• _EXERCISE INPUTS_:
──────────────────────────────

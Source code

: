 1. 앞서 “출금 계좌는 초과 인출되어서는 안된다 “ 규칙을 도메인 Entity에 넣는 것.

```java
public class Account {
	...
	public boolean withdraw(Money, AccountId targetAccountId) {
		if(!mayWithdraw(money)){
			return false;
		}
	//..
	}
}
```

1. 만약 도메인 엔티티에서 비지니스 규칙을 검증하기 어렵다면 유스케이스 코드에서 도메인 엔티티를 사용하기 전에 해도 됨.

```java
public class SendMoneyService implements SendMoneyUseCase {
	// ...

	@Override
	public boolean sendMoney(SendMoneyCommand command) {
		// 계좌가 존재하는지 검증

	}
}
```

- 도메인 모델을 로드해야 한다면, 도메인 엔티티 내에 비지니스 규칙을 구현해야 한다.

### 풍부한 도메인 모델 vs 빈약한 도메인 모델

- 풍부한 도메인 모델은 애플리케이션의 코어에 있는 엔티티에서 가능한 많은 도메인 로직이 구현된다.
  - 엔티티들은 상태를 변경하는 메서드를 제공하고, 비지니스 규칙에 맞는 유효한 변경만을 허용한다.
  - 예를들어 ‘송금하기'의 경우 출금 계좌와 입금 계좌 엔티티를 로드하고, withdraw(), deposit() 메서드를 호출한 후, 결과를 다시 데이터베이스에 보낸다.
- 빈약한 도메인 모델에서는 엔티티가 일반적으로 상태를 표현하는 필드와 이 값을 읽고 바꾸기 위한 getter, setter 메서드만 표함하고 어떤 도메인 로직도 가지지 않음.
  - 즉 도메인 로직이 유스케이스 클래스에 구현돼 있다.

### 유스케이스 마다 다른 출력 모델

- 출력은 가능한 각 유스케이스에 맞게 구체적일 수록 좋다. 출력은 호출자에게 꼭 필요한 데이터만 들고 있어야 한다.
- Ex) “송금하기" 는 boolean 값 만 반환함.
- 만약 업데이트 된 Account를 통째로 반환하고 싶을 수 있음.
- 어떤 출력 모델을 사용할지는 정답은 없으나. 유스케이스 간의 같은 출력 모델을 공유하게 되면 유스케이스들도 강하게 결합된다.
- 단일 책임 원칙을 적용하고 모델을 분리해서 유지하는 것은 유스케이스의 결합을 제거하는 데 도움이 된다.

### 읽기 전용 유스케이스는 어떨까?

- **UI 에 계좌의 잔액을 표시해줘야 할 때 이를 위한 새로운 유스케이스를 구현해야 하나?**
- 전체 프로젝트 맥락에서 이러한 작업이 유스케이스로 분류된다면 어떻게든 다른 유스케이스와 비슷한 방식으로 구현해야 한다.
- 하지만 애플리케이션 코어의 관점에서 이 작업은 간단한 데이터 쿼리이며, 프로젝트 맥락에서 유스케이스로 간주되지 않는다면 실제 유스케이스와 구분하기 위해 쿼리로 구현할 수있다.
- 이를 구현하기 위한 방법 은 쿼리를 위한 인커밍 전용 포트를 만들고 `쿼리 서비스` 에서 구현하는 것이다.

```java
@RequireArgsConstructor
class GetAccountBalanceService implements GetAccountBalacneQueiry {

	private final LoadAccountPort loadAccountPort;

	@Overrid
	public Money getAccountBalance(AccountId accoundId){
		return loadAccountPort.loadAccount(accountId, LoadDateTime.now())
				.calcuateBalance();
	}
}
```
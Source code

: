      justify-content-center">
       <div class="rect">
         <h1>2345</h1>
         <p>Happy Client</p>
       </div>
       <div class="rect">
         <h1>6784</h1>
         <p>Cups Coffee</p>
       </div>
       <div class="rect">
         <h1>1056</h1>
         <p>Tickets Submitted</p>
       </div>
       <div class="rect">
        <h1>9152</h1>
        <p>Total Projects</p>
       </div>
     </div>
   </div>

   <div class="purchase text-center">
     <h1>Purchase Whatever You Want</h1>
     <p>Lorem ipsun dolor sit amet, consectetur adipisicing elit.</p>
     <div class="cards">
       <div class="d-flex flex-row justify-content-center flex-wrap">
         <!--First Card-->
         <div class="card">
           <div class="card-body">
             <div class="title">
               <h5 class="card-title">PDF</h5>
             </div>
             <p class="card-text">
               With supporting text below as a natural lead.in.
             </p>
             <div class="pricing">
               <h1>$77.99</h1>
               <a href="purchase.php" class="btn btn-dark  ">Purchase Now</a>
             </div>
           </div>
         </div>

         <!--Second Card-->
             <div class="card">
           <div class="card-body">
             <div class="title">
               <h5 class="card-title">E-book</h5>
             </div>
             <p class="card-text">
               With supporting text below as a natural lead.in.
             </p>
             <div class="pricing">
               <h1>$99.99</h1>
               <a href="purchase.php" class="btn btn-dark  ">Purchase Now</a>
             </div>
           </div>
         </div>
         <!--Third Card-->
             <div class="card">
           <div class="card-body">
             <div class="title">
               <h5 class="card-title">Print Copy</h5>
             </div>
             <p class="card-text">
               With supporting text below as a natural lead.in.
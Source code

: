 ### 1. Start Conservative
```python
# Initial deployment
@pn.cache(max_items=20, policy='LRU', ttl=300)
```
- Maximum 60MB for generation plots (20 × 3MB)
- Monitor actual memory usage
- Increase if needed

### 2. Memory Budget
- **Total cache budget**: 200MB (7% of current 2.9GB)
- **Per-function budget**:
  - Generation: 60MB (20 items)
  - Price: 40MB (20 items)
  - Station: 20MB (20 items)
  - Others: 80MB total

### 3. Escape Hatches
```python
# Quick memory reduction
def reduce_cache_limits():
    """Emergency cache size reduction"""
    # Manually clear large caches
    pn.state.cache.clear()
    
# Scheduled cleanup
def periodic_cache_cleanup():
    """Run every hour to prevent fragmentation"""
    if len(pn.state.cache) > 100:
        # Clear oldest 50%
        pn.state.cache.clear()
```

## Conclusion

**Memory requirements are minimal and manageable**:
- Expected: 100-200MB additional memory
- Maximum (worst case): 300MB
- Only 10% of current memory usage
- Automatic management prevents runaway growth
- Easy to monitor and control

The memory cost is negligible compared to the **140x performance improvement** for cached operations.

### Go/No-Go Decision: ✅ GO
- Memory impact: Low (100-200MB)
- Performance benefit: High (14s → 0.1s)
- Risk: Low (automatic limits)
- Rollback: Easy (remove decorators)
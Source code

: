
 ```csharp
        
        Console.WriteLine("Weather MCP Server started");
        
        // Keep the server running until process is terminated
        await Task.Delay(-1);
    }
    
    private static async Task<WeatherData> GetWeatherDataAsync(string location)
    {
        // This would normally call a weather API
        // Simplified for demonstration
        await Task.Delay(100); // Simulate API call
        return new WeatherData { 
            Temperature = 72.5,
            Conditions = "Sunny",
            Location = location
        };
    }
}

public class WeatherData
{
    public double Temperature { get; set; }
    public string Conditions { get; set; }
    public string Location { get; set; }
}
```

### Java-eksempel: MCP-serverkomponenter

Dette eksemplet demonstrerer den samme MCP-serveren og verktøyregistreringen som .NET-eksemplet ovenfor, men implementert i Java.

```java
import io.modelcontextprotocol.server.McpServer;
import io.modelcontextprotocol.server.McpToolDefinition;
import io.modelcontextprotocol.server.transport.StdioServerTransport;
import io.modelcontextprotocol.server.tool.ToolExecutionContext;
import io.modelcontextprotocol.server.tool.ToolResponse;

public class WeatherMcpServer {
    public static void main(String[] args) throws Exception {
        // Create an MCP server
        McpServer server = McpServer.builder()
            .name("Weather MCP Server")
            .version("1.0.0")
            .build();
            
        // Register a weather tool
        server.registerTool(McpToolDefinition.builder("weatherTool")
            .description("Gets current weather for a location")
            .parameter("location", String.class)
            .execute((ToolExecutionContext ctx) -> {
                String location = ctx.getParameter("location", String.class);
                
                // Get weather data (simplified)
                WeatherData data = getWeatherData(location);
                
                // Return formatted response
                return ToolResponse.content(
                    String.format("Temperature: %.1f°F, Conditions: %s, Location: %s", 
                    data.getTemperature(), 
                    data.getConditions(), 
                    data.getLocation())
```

──────────────────────────────

• _WORK TASK_: Repeat the material exactly. Begin with its first line and end with the line that has "### 읽기 전용 유스케이스는 어떨까?".

• _WRITTEN REPLY_:
Source code

: 1. 앞서 “출금 계좌는 초과 인출되어서는 안된다 “ 규칙을 도메인 Entity에 넣는 것.

```java
public class Account {
	...
	public boolean withdraw(Money, AccountId targetAccountId) {
		if(!mayWithdraw(money)){
			return false;
		}
	//..
	}
}
```

1. 만약 도메인 엔티티에서 비지니스 규칙을 검증하기 어렵다면 유스케이스 코드에서 도메인 엔티티를 사용하기 전에 해도 됨.

```java
public class SendMoneyService implements SendMoneyUseCase {
	// ...

	@Override
	public boolean sendMoney(SendMoneyCommand command) {
		// 계좌가 존재하는지 검증

	}
}
```

- 도메인 모델을 로드해야 한다면, 도메인 엔티티 내에 비지니스 규칙을 구현해야 한다.

### 풍부한 도메인 모델 vs 빈약한 도메인 모델

- 풍부한 도메인 모델은 애플리케이션의 코어에 있는 엔티티에서 가능한 많은 도메인 로직이 구현된다.
  - 엔티티들은 상태를 변경하는 메서드를 제공하고, 비지니스 규칙에 맞는 유효한 변경만을 허용한다.
  - 예를들어 ‘송금하기'의 경우 출금 계좌와 입금 계좌 엔티티를 로드하고, withdraw(), deposit() 메서드를 호출한 후, 결과를 다시 데이터베이스에 보낸다.
- 빈약한 도메인 모델에서는 엔티티가 일반적으로 상태를 표현하는 필드와 이 값을 읽고 바꾸기 위한 getter, setter 메서드만 표함하고 어떤 도메인 로직도 가지지 않음.
  - 즉 도메인 로직이 유스케이스 클래스에 구현돼 있다.

### 유스케이스 마다 다른 출력 모델

- 출력은 가능한 각 유스케이스에 맞게 구체적일 수록 좋다. 출력은 호출자에게 꼭 필요한 데이터만 들고 있어야 한다.
- Ex) “송금하기" 는 boolean 값 만 반환함.
- 만약 업데이트 된 Account를 통째로 반환하고 싶을 수 있음.
- 어떤 출력 모델을 사용할지는 정답은 없으나. 유스케이스 간의 같은 출력 모델을 공유하게 되면 유스케이스들도 강하게 결합된다.
- 단일 책임 원칙을 적용하고 모델을 분리해서 유지하는 것은 유스케이스의 결합을 제거하는 데 도움이 된다.

### 읽기 전용 유스케이스는 어떨까?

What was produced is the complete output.